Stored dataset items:
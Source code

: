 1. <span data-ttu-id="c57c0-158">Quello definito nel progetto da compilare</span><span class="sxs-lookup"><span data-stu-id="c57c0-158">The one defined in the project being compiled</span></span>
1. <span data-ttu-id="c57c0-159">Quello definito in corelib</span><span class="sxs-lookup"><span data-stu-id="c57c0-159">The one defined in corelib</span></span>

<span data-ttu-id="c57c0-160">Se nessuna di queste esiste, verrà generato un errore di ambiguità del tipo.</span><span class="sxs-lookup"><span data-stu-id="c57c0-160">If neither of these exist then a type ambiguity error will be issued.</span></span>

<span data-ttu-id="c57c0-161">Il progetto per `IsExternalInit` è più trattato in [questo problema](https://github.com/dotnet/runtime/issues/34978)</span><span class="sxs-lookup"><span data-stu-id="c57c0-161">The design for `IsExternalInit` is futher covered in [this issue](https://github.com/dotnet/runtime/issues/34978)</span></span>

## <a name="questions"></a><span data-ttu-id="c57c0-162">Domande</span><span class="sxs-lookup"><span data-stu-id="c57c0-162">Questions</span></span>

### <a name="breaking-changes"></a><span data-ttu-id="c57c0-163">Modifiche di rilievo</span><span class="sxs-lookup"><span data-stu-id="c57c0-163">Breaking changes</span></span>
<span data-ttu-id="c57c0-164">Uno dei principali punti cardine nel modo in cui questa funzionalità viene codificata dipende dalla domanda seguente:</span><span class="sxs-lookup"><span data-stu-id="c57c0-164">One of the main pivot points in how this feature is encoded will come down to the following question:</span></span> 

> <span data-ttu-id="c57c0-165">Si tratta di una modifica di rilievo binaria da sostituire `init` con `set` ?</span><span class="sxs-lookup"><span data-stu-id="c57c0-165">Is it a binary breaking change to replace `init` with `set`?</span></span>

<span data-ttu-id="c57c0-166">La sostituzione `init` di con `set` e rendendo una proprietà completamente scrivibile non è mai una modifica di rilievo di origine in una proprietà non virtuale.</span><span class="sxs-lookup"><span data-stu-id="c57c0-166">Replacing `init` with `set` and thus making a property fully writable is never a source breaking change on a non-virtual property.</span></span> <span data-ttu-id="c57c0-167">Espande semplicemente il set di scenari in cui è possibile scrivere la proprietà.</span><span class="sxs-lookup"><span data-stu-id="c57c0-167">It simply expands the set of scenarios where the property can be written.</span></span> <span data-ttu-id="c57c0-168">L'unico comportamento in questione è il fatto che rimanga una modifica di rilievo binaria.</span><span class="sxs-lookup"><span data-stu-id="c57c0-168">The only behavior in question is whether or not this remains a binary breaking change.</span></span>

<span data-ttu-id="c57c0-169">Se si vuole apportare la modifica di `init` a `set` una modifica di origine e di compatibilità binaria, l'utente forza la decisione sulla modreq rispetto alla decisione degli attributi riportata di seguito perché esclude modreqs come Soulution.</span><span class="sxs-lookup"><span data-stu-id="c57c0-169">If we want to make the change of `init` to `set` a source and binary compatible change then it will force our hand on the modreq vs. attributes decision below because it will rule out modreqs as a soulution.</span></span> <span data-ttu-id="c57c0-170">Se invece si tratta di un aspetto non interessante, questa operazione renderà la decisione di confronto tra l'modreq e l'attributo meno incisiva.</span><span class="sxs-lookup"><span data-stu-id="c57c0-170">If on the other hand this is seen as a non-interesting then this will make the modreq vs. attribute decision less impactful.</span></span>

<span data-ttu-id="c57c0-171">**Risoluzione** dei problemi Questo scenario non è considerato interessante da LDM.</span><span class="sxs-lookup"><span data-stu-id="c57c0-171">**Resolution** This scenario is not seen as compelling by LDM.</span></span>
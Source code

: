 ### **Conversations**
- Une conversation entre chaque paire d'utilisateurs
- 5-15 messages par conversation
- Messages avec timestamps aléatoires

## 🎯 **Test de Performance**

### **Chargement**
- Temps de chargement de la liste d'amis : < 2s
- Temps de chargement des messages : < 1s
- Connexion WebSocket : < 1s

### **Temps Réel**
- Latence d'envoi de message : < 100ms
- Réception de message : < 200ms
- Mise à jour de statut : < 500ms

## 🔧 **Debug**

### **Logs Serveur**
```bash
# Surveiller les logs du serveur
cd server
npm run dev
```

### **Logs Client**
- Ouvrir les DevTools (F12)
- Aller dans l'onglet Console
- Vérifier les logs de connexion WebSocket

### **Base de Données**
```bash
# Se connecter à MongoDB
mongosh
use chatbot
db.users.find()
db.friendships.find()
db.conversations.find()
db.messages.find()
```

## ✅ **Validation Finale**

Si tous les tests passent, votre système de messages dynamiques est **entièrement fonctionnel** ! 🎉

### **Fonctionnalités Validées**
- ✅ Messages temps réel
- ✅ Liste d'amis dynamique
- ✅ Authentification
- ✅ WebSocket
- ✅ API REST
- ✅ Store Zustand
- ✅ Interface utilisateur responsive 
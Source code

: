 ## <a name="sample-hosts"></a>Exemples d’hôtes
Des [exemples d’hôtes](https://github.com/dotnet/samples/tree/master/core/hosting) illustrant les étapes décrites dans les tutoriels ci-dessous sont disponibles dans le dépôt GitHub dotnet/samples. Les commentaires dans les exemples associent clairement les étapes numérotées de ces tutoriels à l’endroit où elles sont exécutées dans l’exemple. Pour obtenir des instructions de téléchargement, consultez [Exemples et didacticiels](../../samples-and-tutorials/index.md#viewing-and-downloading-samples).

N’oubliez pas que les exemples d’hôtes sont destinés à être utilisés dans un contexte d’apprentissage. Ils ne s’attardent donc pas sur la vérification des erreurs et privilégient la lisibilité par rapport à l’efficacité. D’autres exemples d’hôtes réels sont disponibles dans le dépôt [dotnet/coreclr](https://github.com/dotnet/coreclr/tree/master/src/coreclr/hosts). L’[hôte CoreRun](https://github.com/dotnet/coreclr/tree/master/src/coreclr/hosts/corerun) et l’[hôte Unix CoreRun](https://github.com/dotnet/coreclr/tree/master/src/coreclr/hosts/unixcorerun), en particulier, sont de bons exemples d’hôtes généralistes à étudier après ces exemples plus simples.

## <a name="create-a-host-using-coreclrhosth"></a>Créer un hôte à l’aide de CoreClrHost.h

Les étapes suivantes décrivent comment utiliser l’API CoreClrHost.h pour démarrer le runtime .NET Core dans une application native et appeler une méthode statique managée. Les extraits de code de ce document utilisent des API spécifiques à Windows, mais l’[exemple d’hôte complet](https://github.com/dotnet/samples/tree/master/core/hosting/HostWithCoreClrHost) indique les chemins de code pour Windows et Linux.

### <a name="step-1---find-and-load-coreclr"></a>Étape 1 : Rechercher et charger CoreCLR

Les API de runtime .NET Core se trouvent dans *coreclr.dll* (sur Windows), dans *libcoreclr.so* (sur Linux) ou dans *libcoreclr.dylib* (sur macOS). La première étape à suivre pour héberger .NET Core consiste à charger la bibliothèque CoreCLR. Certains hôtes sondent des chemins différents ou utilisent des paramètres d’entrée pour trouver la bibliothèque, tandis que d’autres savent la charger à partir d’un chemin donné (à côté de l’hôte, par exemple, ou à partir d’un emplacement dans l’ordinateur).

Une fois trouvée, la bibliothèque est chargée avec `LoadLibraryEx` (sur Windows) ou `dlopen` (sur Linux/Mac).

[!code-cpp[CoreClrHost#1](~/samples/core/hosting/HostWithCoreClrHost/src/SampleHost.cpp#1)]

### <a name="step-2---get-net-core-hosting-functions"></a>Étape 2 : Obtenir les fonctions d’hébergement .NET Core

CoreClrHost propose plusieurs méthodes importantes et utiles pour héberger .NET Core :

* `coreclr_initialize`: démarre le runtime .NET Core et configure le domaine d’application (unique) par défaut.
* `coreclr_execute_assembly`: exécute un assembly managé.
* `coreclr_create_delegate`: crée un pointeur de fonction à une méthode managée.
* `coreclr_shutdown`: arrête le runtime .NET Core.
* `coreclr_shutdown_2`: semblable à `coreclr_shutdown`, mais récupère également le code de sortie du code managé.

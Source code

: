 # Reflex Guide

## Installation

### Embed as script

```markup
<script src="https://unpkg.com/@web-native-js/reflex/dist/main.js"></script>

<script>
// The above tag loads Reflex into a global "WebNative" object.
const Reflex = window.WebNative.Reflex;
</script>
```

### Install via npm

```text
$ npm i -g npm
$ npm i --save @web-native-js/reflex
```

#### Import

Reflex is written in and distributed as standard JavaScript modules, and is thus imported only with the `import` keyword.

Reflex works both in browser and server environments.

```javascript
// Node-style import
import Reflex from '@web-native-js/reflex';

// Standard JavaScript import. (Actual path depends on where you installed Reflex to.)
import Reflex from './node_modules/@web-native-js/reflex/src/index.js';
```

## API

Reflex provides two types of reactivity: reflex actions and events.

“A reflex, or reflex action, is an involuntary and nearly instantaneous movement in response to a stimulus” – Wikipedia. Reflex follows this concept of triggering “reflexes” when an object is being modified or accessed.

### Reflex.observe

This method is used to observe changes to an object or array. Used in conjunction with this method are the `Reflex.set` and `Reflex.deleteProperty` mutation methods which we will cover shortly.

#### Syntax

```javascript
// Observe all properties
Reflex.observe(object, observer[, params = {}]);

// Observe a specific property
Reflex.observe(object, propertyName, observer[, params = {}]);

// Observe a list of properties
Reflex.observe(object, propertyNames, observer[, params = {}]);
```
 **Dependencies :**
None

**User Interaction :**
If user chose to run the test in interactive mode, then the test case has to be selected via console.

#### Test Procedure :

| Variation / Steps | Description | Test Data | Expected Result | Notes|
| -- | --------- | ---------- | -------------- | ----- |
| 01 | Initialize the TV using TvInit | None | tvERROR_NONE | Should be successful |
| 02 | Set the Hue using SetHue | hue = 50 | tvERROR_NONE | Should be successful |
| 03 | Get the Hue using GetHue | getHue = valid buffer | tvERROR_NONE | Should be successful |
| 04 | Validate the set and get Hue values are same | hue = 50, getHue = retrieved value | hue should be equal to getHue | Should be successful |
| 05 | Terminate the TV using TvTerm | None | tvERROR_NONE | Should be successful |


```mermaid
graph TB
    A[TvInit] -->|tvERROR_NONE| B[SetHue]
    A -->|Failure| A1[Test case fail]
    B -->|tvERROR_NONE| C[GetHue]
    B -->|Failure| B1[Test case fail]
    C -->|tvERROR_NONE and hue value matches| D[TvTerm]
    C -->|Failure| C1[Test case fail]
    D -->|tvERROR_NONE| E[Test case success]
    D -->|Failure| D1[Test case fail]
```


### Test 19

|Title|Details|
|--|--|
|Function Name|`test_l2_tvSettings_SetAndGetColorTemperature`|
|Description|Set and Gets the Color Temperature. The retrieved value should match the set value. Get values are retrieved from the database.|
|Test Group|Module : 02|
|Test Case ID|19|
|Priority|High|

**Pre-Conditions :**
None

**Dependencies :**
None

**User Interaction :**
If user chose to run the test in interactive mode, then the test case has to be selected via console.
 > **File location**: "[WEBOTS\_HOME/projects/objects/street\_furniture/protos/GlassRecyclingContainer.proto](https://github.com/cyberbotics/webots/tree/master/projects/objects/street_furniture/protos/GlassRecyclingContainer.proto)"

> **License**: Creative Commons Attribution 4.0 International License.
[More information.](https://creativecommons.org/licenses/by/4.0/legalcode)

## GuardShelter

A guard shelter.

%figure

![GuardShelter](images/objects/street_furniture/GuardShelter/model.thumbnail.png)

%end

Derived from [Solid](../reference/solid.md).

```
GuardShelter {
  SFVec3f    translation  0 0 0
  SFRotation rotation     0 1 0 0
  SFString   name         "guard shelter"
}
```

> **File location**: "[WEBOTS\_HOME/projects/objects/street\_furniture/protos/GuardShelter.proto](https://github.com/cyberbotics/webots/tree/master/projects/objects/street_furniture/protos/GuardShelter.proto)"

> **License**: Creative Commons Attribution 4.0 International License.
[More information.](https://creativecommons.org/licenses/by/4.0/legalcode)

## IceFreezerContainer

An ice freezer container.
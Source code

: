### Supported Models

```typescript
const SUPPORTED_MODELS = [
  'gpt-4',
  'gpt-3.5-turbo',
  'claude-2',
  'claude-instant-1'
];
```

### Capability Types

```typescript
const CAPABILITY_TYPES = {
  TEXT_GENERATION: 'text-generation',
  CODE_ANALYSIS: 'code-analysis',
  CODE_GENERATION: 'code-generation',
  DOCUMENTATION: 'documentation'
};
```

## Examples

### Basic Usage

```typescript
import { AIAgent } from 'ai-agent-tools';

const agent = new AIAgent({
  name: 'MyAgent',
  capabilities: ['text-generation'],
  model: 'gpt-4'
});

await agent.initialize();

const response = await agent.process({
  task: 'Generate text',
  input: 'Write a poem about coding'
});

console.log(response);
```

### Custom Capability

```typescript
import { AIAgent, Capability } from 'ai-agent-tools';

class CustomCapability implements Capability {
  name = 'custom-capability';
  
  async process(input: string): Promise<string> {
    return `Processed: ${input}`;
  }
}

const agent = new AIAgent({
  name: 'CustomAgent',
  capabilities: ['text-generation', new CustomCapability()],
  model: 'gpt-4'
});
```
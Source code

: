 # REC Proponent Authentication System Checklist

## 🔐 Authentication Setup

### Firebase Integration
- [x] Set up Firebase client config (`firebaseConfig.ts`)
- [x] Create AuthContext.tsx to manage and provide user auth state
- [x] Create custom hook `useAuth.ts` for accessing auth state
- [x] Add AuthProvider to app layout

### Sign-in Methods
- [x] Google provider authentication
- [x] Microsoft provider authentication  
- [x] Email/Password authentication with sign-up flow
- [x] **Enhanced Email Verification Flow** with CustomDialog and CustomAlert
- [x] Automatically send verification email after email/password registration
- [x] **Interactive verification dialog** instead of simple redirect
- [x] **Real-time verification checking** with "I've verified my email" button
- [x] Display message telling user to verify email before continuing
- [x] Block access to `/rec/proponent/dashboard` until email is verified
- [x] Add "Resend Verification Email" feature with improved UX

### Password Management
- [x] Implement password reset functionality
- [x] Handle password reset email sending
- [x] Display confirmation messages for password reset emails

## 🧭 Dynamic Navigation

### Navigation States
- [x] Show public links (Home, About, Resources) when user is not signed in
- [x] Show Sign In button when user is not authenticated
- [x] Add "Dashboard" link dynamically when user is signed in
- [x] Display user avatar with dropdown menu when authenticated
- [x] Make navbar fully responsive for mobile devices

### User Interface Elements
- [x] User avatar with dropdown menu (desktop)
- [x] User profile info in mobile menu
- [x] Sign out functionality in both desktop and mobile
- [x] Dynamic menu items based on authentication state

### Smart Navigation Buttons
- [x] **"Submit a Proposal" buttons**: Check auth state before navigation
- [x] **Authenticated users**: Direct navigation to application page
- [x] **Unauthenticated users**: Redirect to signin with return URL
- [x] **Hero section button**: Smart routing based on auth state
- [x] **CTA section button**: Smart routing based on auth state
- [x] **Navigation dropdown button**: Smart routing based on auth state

How to complete this task:
Up to and including the line with "the following question:</span></span>", output every line of the records above exactly, starting from the first; output nothing else.

Reply to the task:
Source code

: 1. <span data-ttu-id="c57c0-158">Quello definito nel progetto da compilare</span><span class="sxs-lookup"><span data-stu-id="c57c0-158">The one defined in the project being compiled</span></span>
1. <span data-ttu-id="c57c0-159">Quello definito in corelib</span><span class="sxs-lookup"><span data-stu-id="c57c0-159">The one defined in corelib</span></span>

<span data-ttu-id="c57c0-160">Se nessuna di queste esiste, verrà generato un errore di ambiguità del tipo.</span><span class="sxs-lookup"><span data-stu-id="c57c0-160">If neither of these exist then a type ambiguity error will be issued.</span></span>

<span data-ttu-id="c57c0-161">Il progetto per `IsExternalInit` è più trattato in [questo problema](https://github.com/dotnet/runtime/issues/34978)</span><span class="sxs-lookup"><span data-stu-id="c57c0-161">The design for `IsExternalInit` is futher covered in [this issue](https://github.com/dotnet/runtime/issues/34978)</span></span>

## <a name="questions"></a><span data-ttu-id="c57c0-162">Domande</span><span class="sxs-lookup"><span data-stu-id="c57c0-162">Questions</span></span>

### <a name="breaking-changes"></a><span data-ttu-id="c57c0-163">Modifiche di rilievo</span><span class="sxs-lookup"><span data-stu-id="c57c0-163">Breaking changes</span></span>
<span data-ttu-id="c57c0-164">Uno dei principali punti cardine nel modo in cui questa funzionalità viene codificata dipende dalla domanda seguente:</span><span class="sxs-lookup"><span data-stu-id="c57c0-164">One of the main pivot points in how this feature is encoded will come down to the following question:</span></span> 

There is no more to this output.